The present invention relates to a roaming method between a wireless local area network (WLAN) and a cellular network, and in particular to an improved roaming method between a WLAN and a cellular network which can interwork the WLAN and the cellular network on the basis of a mobile IP system for smooth roaming.

BACKGROUND ART

In general, the WLAN service has been distributed in the country and abroad on the basis of IEEE 802.11b standard having a maximal data rate of 11 Mbps by using 2.4 GHz band frequencies. 802.1x is used for user authentication, and standardization of 802.11i for security and 802.11e for quality of service are in progress.

Here, interworking of the WLAN and the cellular network must be considered in order to provide a flexible service by overcoming coverage limits of an access point (AP). Accordingly, a lot of interests have been made on the activation of the WLAN service which has been distributed worldwide and the interworking of the WLAN and cellular network.

The most reliable method for interworking the WLAN and the cellular network is to use a mobile IP. A general method using the mobile IP disconnects a physical layer on a session and re-connects it. It takes a few seconds according to an existing protocol.

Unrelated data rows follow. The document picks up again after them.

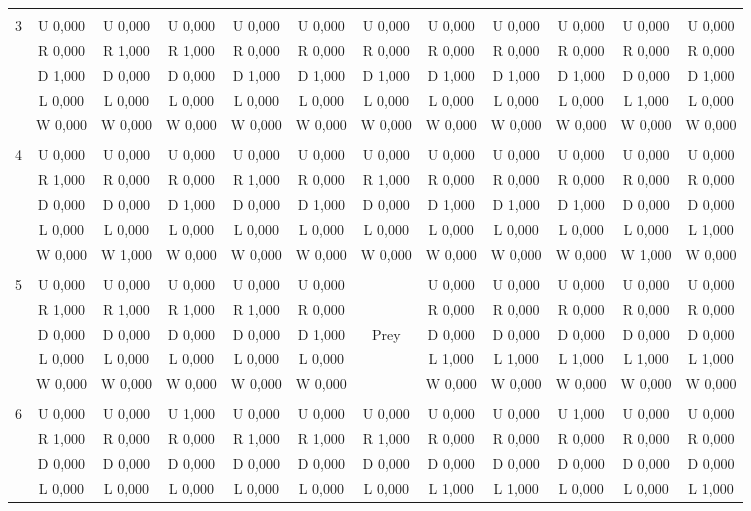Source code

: \documentclass{article}
\begin{document}
\begin{table}[htbp]
\begin{footnotesize}
\begin{tabular}{c|c|c|c|c|c|c|c|c|c|c|c|}
\hline \\
3&U 0,000&U 0,000&U 0,000&U 0,000&U 0,000&U 0,000&U 0,000&U 0,000&U 0,000&U 0,000&U 0,000\\
&R 0,000&R 1,000&R 1,000&R 0,000&R 0,000&R 0,000&R 0,000&R 0,000&R 0,000&R 0,000&R 0,000\\
&D 1,000&D 0,000&D 0,000&D 1,000&D 1,000&D 1,000&D 1,000&D 1,000&D 1,000&D 0,000&D 1,000\\
&L 0,000&L 0,000&L 0,000&L 0,000&L 0,000&L 0,000&L 0,000&L 0,000&L 0,000&L 1,000&L 0,000\\
&W 0,000&W 0,000&W 0,000&W 0,000&W 0,000&W 0,000&W 0,000&W 0,000&W 0,000&W 0,000&W 0,000\\
\hline \\
4&U 0,000&U 0,000&U 0,000&U 0,000&U 0,000&U 0,000&U 0,000&U 0,000&U 0,000&U 0,000&U 0,000\\
&R 1,000&R 0,000&R 0,000&R 1,000&R 0,000&R 1,000&R 0,000&R 0,000&R 0,000&R 0,000&R 0,000\\
&D 0,000&D 0,000&D 1,000&D 0,000&D 1,000&D 0,000&D 1,000&D 1,000&D 1,000&D 0,000&D 0,000\\
&L 0,000&L 0,000&L 0,000&L 0,000&L 0,000&L 0,000&L 0,000&L 0,000&L 0,000&L 0,000&L 1,000\\
&W 0,000&W 1,000&W 0,000&W 0,000&W 0,000&W 0,000&W 0,000&W 0,000&W 0,000&W 1,000&W 0,000\\
\hline \\
5&U 0,000&U 0,000&U 0,000&U 0,000&U 0,000&&U 0,000&U 0,000&U 0,000&U 0,000&U 0,000\\
&R 1,000&R 1,000&R 1,000&R 1,000&R 0,000&&R 0,000&R 0,000&R 0,000&R 0,000&R 0,000\\
&D 0,000&D 0,000&D 0,000&D 0,000&D 1,000&Prey&D 0,000&D 0,000&D 0,000&D 0,000&D 0,000\\
&L 0,000&L 0,000&L 0,000&L 0,000&L 0,000&&L 1,000&L 1,000&L 1,000&L 1,000&L 1,000\\
&W 0,000&W 0,000&W 0,000&W 0,000&W 0,000&&W 0,000&W 0,000&W 0,000&W 0,000&W 0,000\\
\hline \\
6&U 0,000&U 0,000&U 1,000&U 0,000&U 0,000&U 0,000&U 0,000&U 0,000&U 1,000&U 0,000&U 0,000\\
&R 1,000&R 0,000&R 0,000&R 1,000&R 1,000&R 1,000&R 0,000&R 0,000&R 0,000&R 0,000&R 0,000\\
&D 0,000&D 0,000&D 0,000&D 0,000&D 0,000&D 0,000&D 0,000&D 0,000&D 0,000&D 0,000&D 0,000\\
&L 0,000&L 0,000&L 0,000&L 0,000&L 0,000&L 0,000&L 1,000&L 1,000&L 0,000&L 0,000&L 1,000\\

\end{tabular}
\end{footnotesize}
\end{table}
\end{document}
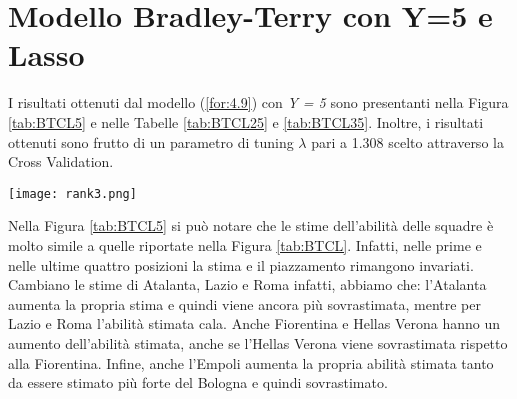 \section{Modello Bradley-Terry con Y=5 e Lasso}
I risultati ottenuti dal modello (\ref{for:4.9}) con \emph{Y = 5} sono presentanti nella Figura \ref{tab:BTCL5} e nelle Tabelle \ref{tab:BTCL25} e \ref{tab:BTCL35}. Inoltre, i risultati ottenuti sono frutto di un parametro di tuning $\lambda$ pari a 1.308 scelto attraverso la Cross Validation.
\begin{sidewaysfigure} 
	\centering
	\begin{center}
		\texttt{[image: rank3.png]}
		\caption{Barplot che indica per ogni squadra l'abilità stimata dal modello (\ref{for:4.9}) con \emph{Y = 5}. Viene indicato con un asterisco le squadre con un piazzamento stimato diverso da quello reale anche esso riportato a destra del grafico.} \label{tab:BTCL5} 
	\end{center}
\end{sidewaysfigure}
Nella Figura \ref{tab:BTCL5} si può notare che le stime dell'abilità delle squadre è molto simile a quelle riportate nella Figura \ref{tab:BTCL}. Infatti, nelle prime e nelle ultime quattro posizioni la stima e il piazzamento rimangono invariati. Cambiano le stime di Atalanta, Lazio e Roma infatti, abbiamo che: l'Atalanta aumenta la propria stima e quindi viene ancora più sovrastimata, mentre per Lazio e Roma l'abilità stimata cala. Anche Fiorentina e Hellas Verona hanno un aumento dell'abilità stimata, anche se l'Hellas Verona viene sovrastimata rispetto alla Fiorentina. Infine, anche l'Empoli aumenta la propria abilità stimata tanto da essere stimato più forte del Bologna e quindi sovrastimato.\\
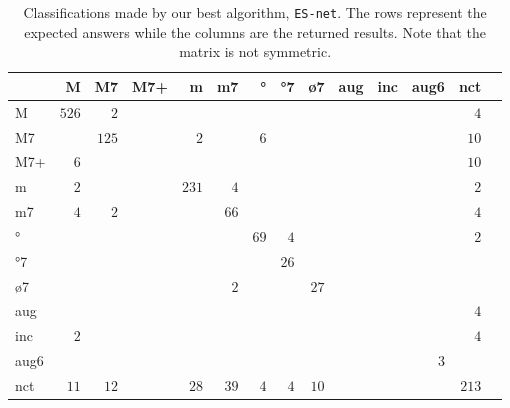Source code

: \documentclass{article}
\begin{document}
\begin{table*}
\centering
\begin{tabular}{l||r|r|r|r|r|r|r|r|r|r|r|r|r}
      &     M &    M7 &   M7+ &     m &    m7 &    ° &   °7 &   ø7 &   aug &   inc &  aug6 &   nct \\  \hline \hline
    M & $ 526 $ & $   2 $ & $     $ & $     $ & $     $ & $     $ & $     $ & $     $ & $     $ & $     $ & $     $ & $   4 $ \\ \hline
   M7 & $     $ & $ 125 $ & $     $ & $   2 $ & $     $ & $   6 $ & $     $ & $     $ & $     $ & $     $ & $     $ & $  10 $ \\ \hline
  M7+ & $   6 $ & $     $ & $     $ & $     $ & $     $ & $     $ & $     $ & $     $ & $     $ & $     $ & $     $ & $  10 $ \\ \hline
    m & $   2 $ & $     $ & $     $ & $ 231 $ & $   4 $ & $     $ & $     $ & $     $ & $     $ & $     $ & $     $ & $   2 $ \\ \hline
   m7 & $   4 $ & $   2 $ & $     $ & $     $ & $  66 $ & $     $ & $     $ & $     $ & $     $ & $     $ & $     $ & $   4 $ \\ \hline
   ° & $     $ & $     $ & $     $ & $     $ & $     $ & $  69 $ & $   4 $ & $     $ & $     $ & $     $ & $     $ & $   2 $ \\ \hline
  °7 & $     $ & $     $ & $     $ & $     $ & $     $ & $     $ & $  26 $ & $     $ & $     $ & $     $ & $     $ & $     $ \\ \hline
  ø7 & $     $ & $     $ & $     $ & $     $ & $   2 $ & $     $ & $     $ & $  27 $ & $     $ & $     $ & $     $ & $     $ \\ \hline
  aug & $     $ & $     $ & $     $ & $     $ & $     $ & $     $ & $     $ & $     $ & $     $ & $     $ & $     $ & $   4 $ \\ \hline
  inc & $   2 $ & $     $ & $     $ & $     $ & $     $ & $     $ & $     $ & $     $ & $     $ & $     $ & $     $ & $   4 $ \\ \hline
 aug6 & $     $ & $     $ & $     $ & $     $ & $     $ & $     $ & $     $ & $     $ & $     $ & $     $ & $   3 $ & $     $ \\ \hline
  nct & $  11 $ & $  12 $ & $     $ & $  28 $ & $  39 $ & $   4 $ & $   4 $ & $  10 $ & $     $ & $     $ & $     $ & $ 213 $ \\ \hline
\end{tabular}
\caption{Classifications made by our best algorithm, \texttt{ES-net}. The rows represent
  the expected answers while the columns are the returned
  results. Note that the matrix is not symmetric.}
\label{tab:erros-es-net}
\end{table*}
\end{document}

However, in order to provide a real time service such as image or voice communication, the disconnection and re-connection time must be reduced as much as possible. That is, when a terminal moves from one network to another, a re-authentication and re-access process for the terminal must be performed in a short time. Therefore, there are strong demands for a roaming method between the WLAN and the cellular network which can reduce a time consumed to support mobility.

DISCLOSURE OF THE INVENTION

Accordingly, it is a primary object of the present invention to provide a roaming method between a WLAN and a cellular network which can support roaming suitable for a real time service by reducing a necessary time for roaming, by rapidly supporting the roaming when a dual mode terminal which can access both the WLAN and the cellular network moves from a WLAN service area to a cellular service area or vice versa.

Another object of the present invention is to provide a roaming method between a WLAN and a cellular network which can prevent data loss as much as possible during roaming because data maintenance is more important in a data service than real time differently from a voice service.

That is, the present invention is intended to embody the roaming method between the WLAN and the cellular network to minimize the data loss and reduce the time for roaming.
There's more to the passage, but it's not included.